**ABOUT THIS TASK:** Scan the entries below for the string "used" and copy every line where it turns up.

Records contained in a dataset
+++

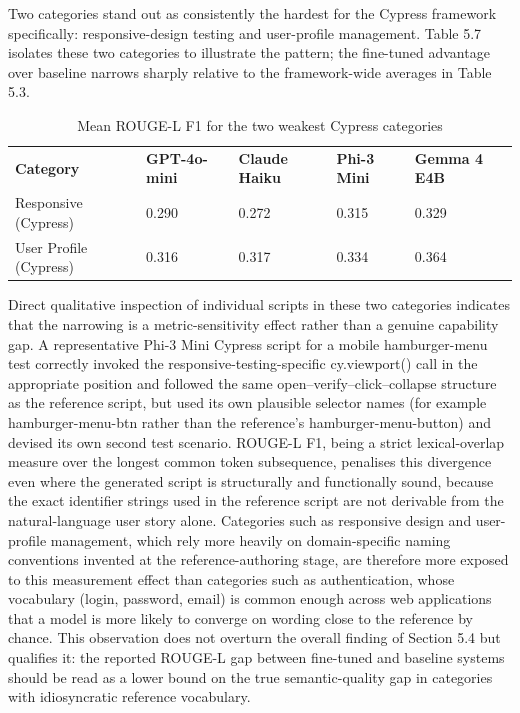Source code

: Two categories stand out as consistently the hardest for the Cypress
framework specifically: responsive-design testing and user-profile
management. Table 5.7 isolates these two categories to illustrate the
pattern; the fine-tuned advantage over baseline narrows sharply relative
to the framework-wide averages in Table 5.3.

\begin{longtable}[]{@{}lllll@{}}
\caption{Mean ROUGE-L F1 for the two weakest Cypress categories}\tabularnewline
\toprule
\endhead
\textbf{Category} & \textbf{GPT-4o-mini} & \textbf{Claude Haiku} &
\textbf{Phi-3 Mini} & \textbf{Gemma 4 E4B} \\
Responsive (Cypress) & 0.290 & 0.272 & 0.315 & 0.329 \\
User Profile (Cypress) & 0.316 & 0.317 & 0.334 & 0.364 \\
\bottomrule
\end{longtable}

Direct qualitative inspection of individual scripts in these two
categories indicates that the narrowing is a metric-sensitivity effect
rather than a genuine capability gap. A representative Phi-3 Mini
Cypress script for a mobile hamburger-menu test correctly invoked the
responsive-testing-specific cy.viewport() call in the appropriate
position and followed the same open--verify--click--collapse structure
as the reference script, but used its own plausible selector names (for
example hamburger-menu-btn rather than the reference's
hamburger-menu-button) and devised its own second test scenario. ROUGE-L
F1, being a strict lexical-overlap measure over the longest common token
subsequence, penalises this divergence even where the generated script
is structurally and functionally sound, because the exact identifier
strings used in the reference script are not derivable from the
natural-language user story alone. Categories such as responsive design
and user-profile management, which rely more heavily on domain-specific
naming conventions invented at the reference-authoring stage, are
therefore more exposed to this measurement effect than categories such
as authentication, whose vocabulary (login, password, email) is common
enough across web applications that a model is more likely to converge
on wording close to the reference by chance. This observation does not
overturn the overall finding of Section 5.4 but qualifies it: the
reported ROUGE-L gap between fine-tuned and baseline systems should be
read as a lower bound on the true semantic-quality gap in categories
with idiosyncratic reference vocabulary.

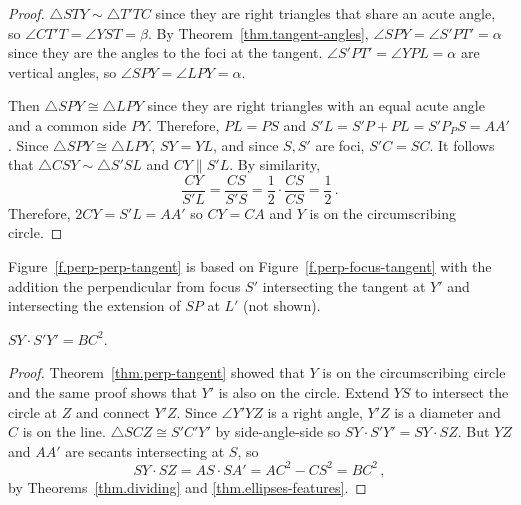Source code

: 
\begin{proof}

$\triangle STY\sim\triangle T'TC$ since they are right triangles that share an acute angle, so $\angle CT'T=\angle YST=\beta$. By Theorem~\ref{thm.tangent-angles}, $\angle SPY=\angle S'PT'=\alpha$ since they are the angles to the foci at the tangent. $\angle S'PT'=\angle YPL=\alpha$ are vertical angles, so $\angle SPY=\angle LPY=\alpha$. 

Then $\triangle SPY\cong\triangle LPY$ since they are right triangles with an equal acute angle and a common side $PY$. Therefore, $PL=PS$ and $S'L=S'P+PL=S'P_PS=AA'$. Since $\triangle SPY\cong\triangle LPY$, $SY=YL$, and since $S,S'$ are foci, $S'C=SC$. It follows that $\triangle CSY\sim \triangle S'SL$ and $CY\parallel S'L$. By similarity,
\[
\frac{CY}{S'L}=\frac{CS}{S'S}=\frac{1}{2}\cdot\frac{CS}{CS}=\frac{1}{2}\,.
\]
Therefore, $2CY=S'L=AA'$ so $CY=CA$ and $Y$ is on the circumscribing circle.\hqed
\end{proof}


Figure~\ref{f.perp-perp-tangent} is based on Figure~\ref{f.perp-focus-tangent} with the addition the perpendicular from focus $S'$ intersecting the tangent at $Y'$ and intersecting the extension of $SP$ at $L'$ (not shown).

\begin{theorem}\label{thm.perp-perp-tangent}
$SY\cdot S'Y' = BC^2$.
\end{theorem}

\begin{proof}
Theorem~\ref{thm.perp-tangent} showed that $Y$ is on the circumscribing circle and the same proof shows that $Y'$ is also on the circle. Extend $YS$ to intersect the circle at $Z$ and connect $Y'Z$. Since $\angle Y'YZ$ is a right angle, $Y'Z$ is a diameter and $C$ is on the line. $\triangle SCZ \cong S'C'Y'$ by side-angle-side so $SY\cdot S'Y' = SY \cdot SZ$. But $YZ$ and $AA'$ are secants intersecting at $S$, so
\[
SY\cdot SZ = AS\cdot SA' = AC^2-CS^ 2 = BC^2\,,
\]
by Theorems~\ref{thm.dividing} and \ref{thm.ellipses-features}.\hqed
\end{proof}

+++

**TASK RESPONSE:**
as the reference script, but used its own plausible selector names (for
strings used in the reference script are not derivable from the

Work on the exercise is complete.